Le retour des grandes pluies ravive une angoisse familière dans l'Extrême-Nord du Cameroun. Chaque année, à la même période, la montée des eaux des mayos et des cours d'eau expose des milliers de personnes au risque d'inondations. Habitations menacées, champs submergés, routes coupées : les populations de cette région parmi les plus exposées du pays scrutent le ciel avec appréhension, redoutant la répétition d'un scénario devenu presque cyclique.
Un phénomène récurrent et redouté
Les inondations font partie du quotidien de la saison des pluies dans l'Extrême-Nord. Le débordement des mayos et la saturation des sols provoquent régulièrement la submersion de quartiers entiers, en particulier dans les zones basses proches du Logone et des grands axes fluviaux. Les habitants, souvent installés dans des habitats précaires, comptent parmi les premières victimes de ces montées des eaux qui détruisent maisons, biens et récoltes en quelques heures.
Des conséquences lourdes pour les populations
Au-delà des dégâts matériels, les inondations pèsent sur la sécurité alimentaire et la santé des communautés. La destruction des cultures fragilise des ménages déjà vulnérables, tandis que la stagnation des eaux favorise la propagation de maladies. Les déplacements de population, la coupure des routes et l'isolement de certaines localités compliquent par ailleurs l'acheminement de l'aide et l'accès aux services essentiels, aggravant une situation humanitaire déjà tendue dans la région.
La prévention au cœur des priorités
Face à ce risque récurrent, la prévention et la préparation apparaissent comme des leviers essentiels.

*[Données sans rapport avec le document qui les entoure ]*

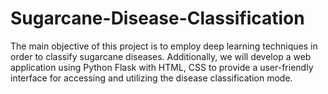 # Sugarcane-Disease-Classification
The main objective of this project is to employ deep learning techniques in order to classify sugarcane diseases. Additionally, we will develop a web application using Python Flask with HTML, CSS to provide a user-friendly interface for accessing and utilizing the disease classification mode.
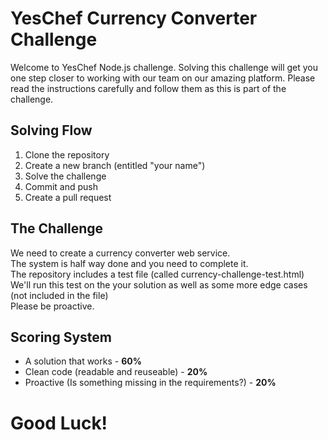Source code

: # YesChef Currency Converter Challenge

Welcome to YesChef Node.js challenge.
Solving this challenge will get you one step closer to working with our team on our amazing platform.
Please read the instructions carefully and follow them as this is part of the challenge.

## Solving Flow

1. Clone the repository
2. Create a new branch (entitled "your name")
3. Solve the challenge
4. Commit and push
5. Create a pull request


## The Challenge

We need to create a currency converter web service.<br>
The system is half way done and you need to complete it.<br>
The repository includes a test file (called currency-challenge-test.html)<br>
We'll run this test on the your solution as well as some more edge cases (not included in the file)<br>
Please be proactive.

## Scoring System
- A solution that works - **60%**
- Clean code (readable and reuseable) - **20%**
- Proactive (Is something missing in the requirements?) - **20%**

# Good Luck!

Aménagement des zones à risque, entretien des ouvrages de drainage, systèmes d'alerte précoce et sensibilisation des populations sont autant de pistes régulièrement évoquées pour limiter l'impact des crues. Pour les acteurs locaux, la maîtrise du risque d'inondation dans l'Extrême-Nord constitue un enjeu de long terme, indissociable des questions de développement et d'adaptation au changement climatique.